* Work to be completed
Your answer must be an exact copy of every record below.

START Data records

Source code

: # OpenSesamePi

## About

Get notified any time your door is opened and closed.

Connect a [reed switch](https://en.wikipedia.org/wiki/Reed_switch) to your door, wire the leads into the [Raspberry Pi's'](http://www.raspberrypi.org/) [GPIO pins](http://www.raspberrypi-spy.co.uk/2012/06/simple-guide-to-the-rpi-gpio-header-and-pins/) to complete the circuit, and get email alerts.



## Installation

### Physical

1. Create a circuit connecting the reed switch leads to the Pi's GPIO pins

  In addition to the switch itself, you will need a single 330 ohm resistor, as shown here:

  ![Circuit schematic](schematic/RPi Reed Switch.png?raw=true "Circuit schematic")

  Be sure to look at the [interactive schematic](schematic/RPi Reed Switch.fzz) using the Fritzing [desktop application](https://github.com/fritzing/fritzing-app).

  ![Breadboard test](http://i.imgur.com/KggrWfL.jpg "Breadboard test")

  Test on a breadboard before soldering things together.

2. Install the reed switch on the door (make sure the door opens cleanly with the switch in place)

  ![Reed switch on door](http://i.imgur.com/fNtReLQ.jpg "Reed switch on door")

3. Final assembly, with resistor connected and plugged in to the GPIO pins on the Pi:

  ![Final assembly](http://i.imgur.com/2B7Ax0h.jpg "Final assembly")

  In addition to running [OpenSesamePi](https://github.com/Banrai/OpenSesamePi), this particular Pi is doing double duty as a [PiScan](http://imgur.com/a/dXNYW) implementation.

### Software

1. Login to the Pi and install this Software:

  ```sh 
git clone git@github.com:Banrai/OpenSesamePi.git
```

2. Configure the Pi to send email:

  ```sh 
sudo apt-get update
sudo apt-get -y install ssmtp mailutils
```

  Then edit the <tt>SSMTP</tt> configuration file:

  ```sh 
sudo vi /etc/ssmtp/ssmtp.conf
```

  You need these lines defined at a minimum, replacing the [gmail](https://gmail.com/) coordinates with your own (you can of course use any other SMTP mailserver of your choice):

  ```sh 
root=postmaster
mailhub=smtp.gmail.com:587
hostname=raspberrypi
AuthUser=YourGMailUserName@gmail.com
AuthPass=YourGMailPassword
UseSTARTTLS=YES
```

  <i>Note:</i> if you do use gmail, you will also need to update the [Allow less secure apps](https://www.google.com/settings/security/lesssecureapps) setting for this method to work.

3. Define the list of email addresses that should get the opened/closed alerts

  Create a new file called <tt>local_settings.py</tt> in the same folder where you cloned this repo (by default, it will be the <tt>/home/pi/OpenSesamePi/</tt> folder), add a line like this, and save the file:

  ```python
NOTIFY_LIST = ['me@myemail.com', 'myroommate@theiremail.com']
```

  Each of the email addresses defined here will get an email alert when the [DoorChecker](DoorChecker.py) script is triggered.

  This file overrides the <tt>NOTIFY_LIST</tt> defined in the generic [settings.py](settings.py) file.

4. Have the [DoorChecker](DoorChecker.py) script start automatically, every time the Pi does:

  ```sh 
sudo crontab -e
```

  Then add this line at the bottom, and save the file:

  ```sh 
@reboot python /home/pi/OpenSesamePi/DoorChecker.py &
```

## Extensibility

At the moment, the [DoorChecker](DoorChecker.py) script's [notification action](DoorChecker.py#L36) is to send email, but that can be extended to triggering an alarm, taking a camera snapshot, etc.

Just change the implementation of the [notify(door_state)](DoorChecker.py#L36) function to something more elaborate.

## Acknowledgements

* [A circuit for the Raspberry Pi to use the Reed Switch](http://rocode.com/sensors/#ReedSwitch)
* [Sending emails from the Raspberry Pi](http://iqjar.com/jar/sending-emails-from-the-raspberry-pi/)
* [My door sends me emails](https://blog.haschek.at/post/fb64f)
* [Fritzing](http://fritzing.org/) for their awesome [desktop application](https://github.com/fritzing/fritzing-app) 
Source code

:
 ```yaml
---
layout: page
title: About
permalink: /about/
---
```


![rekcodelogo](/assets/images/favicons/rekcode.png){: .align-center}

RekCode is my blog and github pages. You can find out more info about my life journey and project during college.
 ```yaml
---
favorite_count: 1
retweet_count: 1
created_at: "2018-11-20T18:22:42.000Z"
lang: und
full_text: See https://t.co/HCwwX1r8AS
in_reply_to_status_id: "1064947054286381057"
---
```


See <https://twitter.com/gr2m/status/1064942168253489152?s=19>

END Data records

* Exercise answer
Source code

: # OpenSesamePi

## About

Get notified any time your door is opened and closed.

Connect a [reed switch](https://en.wikipedia.org/wiki/Reed_switch) to your door, wire the leads into the [Raspberry Pi's'](http://www.raspberrypi.org/) [GPIO pins](http://www.raspberrypi-spy.co.uk/2012/06/simple-guide-to-the-rpi-gpio-header-and-pins/) to complete the circuit, and get email alerts.



## Installation

### Physical

1. Create a circuit connecting the reed switch leads to the Pi's GPIO pins

  In addition to the switch itself, you will need a single 330 ohm resistor, as shown here:

  ![Circuit schematic](schematic/RPi Reed Switch.png?raw=true "Circuit schematic")

  Be sure to look at the [interactive schematic](schematic/RPi Reed Switch.fzz) using the Fritzing [desktop application](https://github.com/fritzing/fritzing-app).

  ![Breadboard test](http://i.imgur.com/KggrWfL.jpg "Breadboard test")

  Test on a breadboard before soldering things together.

2. Install the reed switch on the door (make sure the door opens cleanly with the switch in place)

  ![Reed switch on door](http://i.imgur.com/fNtReLQ.jpg "Reed switch on door")

3. Final assembly, with resistor connected and plugged in to the GPIO pins on the Pi:

  ![Final assembly](http://i.imgur.com/2B7Ax0h.jpg "Final assembly")

  In addition to running [OpenSesamePi](https://github.com/Banrai/OpenSesamePi), this particular Pi is doing double duty as a [PiScan](http://imgur.com/a/dXNYW) implementation.

### Software

1. Login to the Pi and install this Software:

  ```sh 
git clone git@github.com:Banrai/OpenSesamePi.git
```

2. Configure the Pi to send email:

  ```sh 
sudo apt-get update
sudo apt-get -y install ssmtp mailutils
```

  Then edit the <tt>SSMTP</tt> configuration file:

  ```sh 
sudo vi /etc/ssmtp/ssmtp.conf
```

  You need these lines defined at a minimum, replacing the [gmail](https://gmail.com/) coordinates with your own (you can of course use any other SMTP mailserver of your choice):

  ```sh 
root=postmaster
mailhub=smtp.gmail.com:587
hostname=raspberrypi
AuthUser=YourGMailUserName@gmail.com
AuthPass=YourGMailPassword
UseSTARTTLS=YES
```

  <i>Note:</i> if you do use gmail, you will also need to update the [Allow less secure apps](https://www.google.com/settings/security/lesssecureapps) setting for this method to work.

3. Define the list of email addresses that should get the opened/closed alerts

  Create a new file called <tt>local_settings.py</tt> in the same folder where you cloned this repo (by default, it will be the <tt>/home/pi/OpenSesamePi/</tt> folder), add a line like this, and save the file:

  ```python
NOTIFY_LIST = ['me@myemail.com', 'myroommate@theiremail.com']
```

  Each of the email addresses defined here will get an email alert when the [DoorChecker](DoorChecker.py) script is triggered.

  This file overrides the <tt>NOTIFY_LIST</tt> defined in the generic [settings.py](settings.py) file.

4. Have the [DoorChecker](DoorChecker.py) script start automatically, every time the Pi does:

  ```sh 
sudo crontab -e
```

  Then add this line at the bottom, and save the file:

  ```sh 
@reboot python /home/pi/OpenSesamePi/DoorChecker.py &
```

## Extensibility

At the moment, the [DoorChecker](DoorChecker.py) script's [notification action](DoorChecker.py#L36) is to send email, but that can be extended to triggering an alarm, taking a camera snapshot, etc.

Just change the implementation of the [notify(door_state)](DoorChecker.py#L36) function to something more elaborate.

## Acknowledgements

* [A circuit for the Raspberry Pi to use the Reed Switch](http://rocode.com/sensors/#ReedSwitch)
* [Sending emails from the Raspberry Pi](http://iqjar.com/jar/sending-emails-from-the-raspberry-pi/)
* [My door sends me emails](https://blog.haschek.at/post/fb64f)
* [Fritzing](http://fritzing.org/) for their awesome [desktop application](https://github.com/fritzing/fritzing-app) 
Source code

:
 ```yaml
---
layout: page
title: About
permalink: /about/
---
```


![rekcodelogo](/assets/images/favicons/rekcode.png){: .align-center}

RekCode is my blog and github pages. You can find out more info about my life journey and project during college.
 ```yaml
---
favorite_count: 1
retweet_count: 1
created_at: "2018-11-20T18:22:42.000Z"
lang: und
full_text: See https://t.co/HCwwX1r8AS
in_reply_to_status_id: "1064947054286381057"
---
```


See <https://twitter.com/gr2m/status/1064942168253489152?s=19>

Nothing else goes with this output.